Who Was the Babushka Lady?

There are still many things people don’t know about history – both its unusual accounts and grim chronicles. Despite the modern technological advancements in documentation and interrogation, there are still some moments in history that remain a mystery to the world. Despite being caught on the photograph, video, or written accounts, these moments continue to become strange realities and pose huge questions even up to this day – with objects still unknown, acts still a big question, and people who remain unknown.

One of the world’s most infamous mysteries is the Babushka Lady’s identity, a woman best known for being a mysterious figure during the grim day of the assassination of the late United States president, John F. Kennedy.

Details in Limelight

It was November 22, 1963, in Dallas, Texas. Then US President John F. Kennedy had a motorcade passing by Dealey Plaza. Videographers, photographers, and even just ordinary citizens had their cameras focused on the moment to capture the scene.
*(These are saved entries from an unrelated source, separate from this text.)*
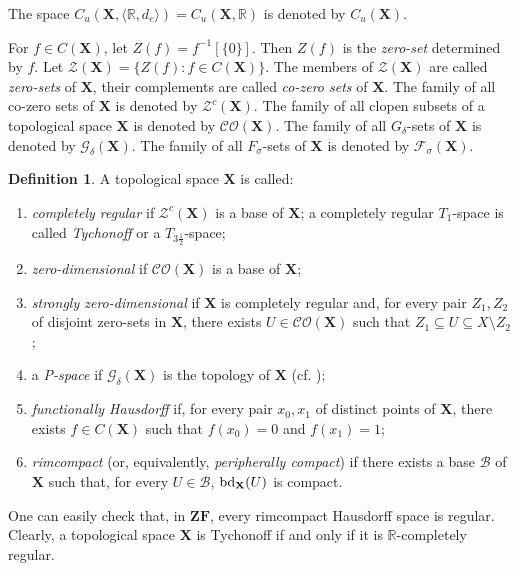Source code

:\documentclass[12pt,twoside,leqno]{article}
\theoremstyle{plain}
\theoremstyle{definition}
\newtheorem{definition}[theorem]{Definition}
\theoremstyle{remark}
\DeclareMathOperator{\bd}{{\rm bd}}
\begin{document}
The space $C_{u}(\mathbf{X}, \langle \mathbb{R}, d_e\rangle)=C_{u}(\mathbf{X}, \mathbb{R})$ is denoted by $C_{u}(\mathbf{X})$. 

For $f\in C(\mathbf{X})$, let $Z(f)=f^{-1}[\{0\}]$. Then $Z(f)$ is the \emph{zero-set} determined by $f$. Let $\mathcal{Z}(\mathbf{X})=\{Z(f): f\in C(\mathbf{X})\}$. The members of $\mathcal{Z}(\mathbf{X})$ are called \emph{zero-sets} of $\mathbf{\mathbf{X}}$, their complements are called \emph{co-zero sets} of $\mathbf{\mathbf{X}}$. The family of all co-zero sets of $\mathbf{X}$ is denoted by $\mathcal{Z}^{c}(\mathbf{X})$. The family of all clopen subsets of a topological space $\mathbf{X}$ is denoted by $\mathcal{CO}(\mathbf{X})$. The family of all $G_{\delta}$-sets of $\mathbf{X}$ is denoted by $\mathcal{G}_{\delta}(\mathbf{X})$. The family of all $F_{\sigma}$-sets of $\mathbf{X}$ is denoted by $\mathcal{F}_{\sigma}(\mathbf{X})$.

\begin{definition}
	\label{s1:d15}
	A topological space $\mathbf{X}$ is called:
	\begin{enumerate}
		\item[(i)] \emph{completely regular} if $\mathcal{Z}^c(\mathbf{X})$ is a base of $\mathbf{X}$; a completely regular $T_1$-space is called \emph{Tychonoff} or a $T_{3\frac{1}{2}}$-space;
		\item[(ii)] \emph{zero-dimensional} if $\mathcal{CO}(\mathbf{X})$ is a base of $\mathbf{X}$;
		\item[(iii)] \emph{strongly zero-dimensional} if $\mathbf{X}$ is completely regular and, for every pair $Z_1,Z_2$ of disjoint zero-sets in $\mathbf{X}$, there exists $U\in\mathcal{CO}(\mathbf{X})$ such that $Z_1\subseteq U\subseteq X\setminus Z_2$;
		\item[(iv)] a \emph{P-space} if $\mathcal{G}_{\delta}(\mathbf{X})$ is the topology of $\mathbf{X}$ (cf. \cite{gh});
		\item[(v)] \emph{functionally Hausdorff} if, for every pair $x_0, x_1$ of distinct points of $\mathbf{X}$, there exists $f\in C(\mathbf{X})$ such that $f(x_0)=0$ and $f(x_1)=1$;
		\item[(vi)] \emph{rimcompact} (or, equivalently, \emph{peripherally compact}) if there exists a base $\mathcal{B}$ of $\mathbf{X}$ such that, for every $U\in\mathcal{B}$, $\bd_{\mathbf{X}}(U)$ is compact.
	\end{enumerate}
\end{definition}

One can easily check that, in $\mathbf{ZF}$, every rimcompact Hausdorff space is regular. Clearly, a topological space $\mathbf{X}$ is Tychonoff if and only if it is $\mathbb{R}$-completely regular.
\end{document}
At 12:30 PM, the US president was shot. The moment rang across the country and in the entire world.

The footages of that exact moment of the president’s assassination were collected as the investigations started. In several footages, an old woman wearing what seemed like a Russian scarf called babushka was standing on the grass between Elm and Main Streets. After the shots were fired, the woman, unlike the rest of the crowd, continued to have the camera covering her face. After a few moments, she disappeared in a certain direction. Her identity remains unknown, and her footages were never recovered. She is now known in history as the Babushka Lady, named after the headscarf she was seen wearing, one that was typical worn by Polish and Russian women.

Publicized Footages

As that particular moment in history was a shock, not only to the United States but to the majority of the world, as well, it became a topic of interest to some filmmakers and documenters to produce materials that aim to shed light on that one unfortunate moment in American history. The assassination gave birth to documentary and movies such as the 1988 documentary The Men Who Killed Kennedy and Oliver Stone’s 1991 film JFK.

While this footage and documentation’s initial focus was the assassination details, people started paying more attention to the Babushka Lady’s mysterious presence in the footage. Her mystery garnered enough attention that the search for her identity became almost as significant as the assassination.

The Zapruder film grants a frontal view of the mysterious woman, but the camera she held in front of her face made it impossible to make out her face. In Marie Muchmore’s film, the Babushka Lady was seen standing behind a man identified as Charles Brehm, and his 5-year-old son, Joe. In this footage, the Lady was identified as wearing a long tan coat and arms up by her face. On the other hand, Mark Bell’s documentation revealed an interesting detail about her – that while others ran in commotion, the Lady remained standing, as if nothing happened.

Conspiracy Theories

Because of the keen curiosity and mystery surrounding the Babushka Lady’s identity, conspiracy theories started emerging, trying to answer the question of the woman’s true identity.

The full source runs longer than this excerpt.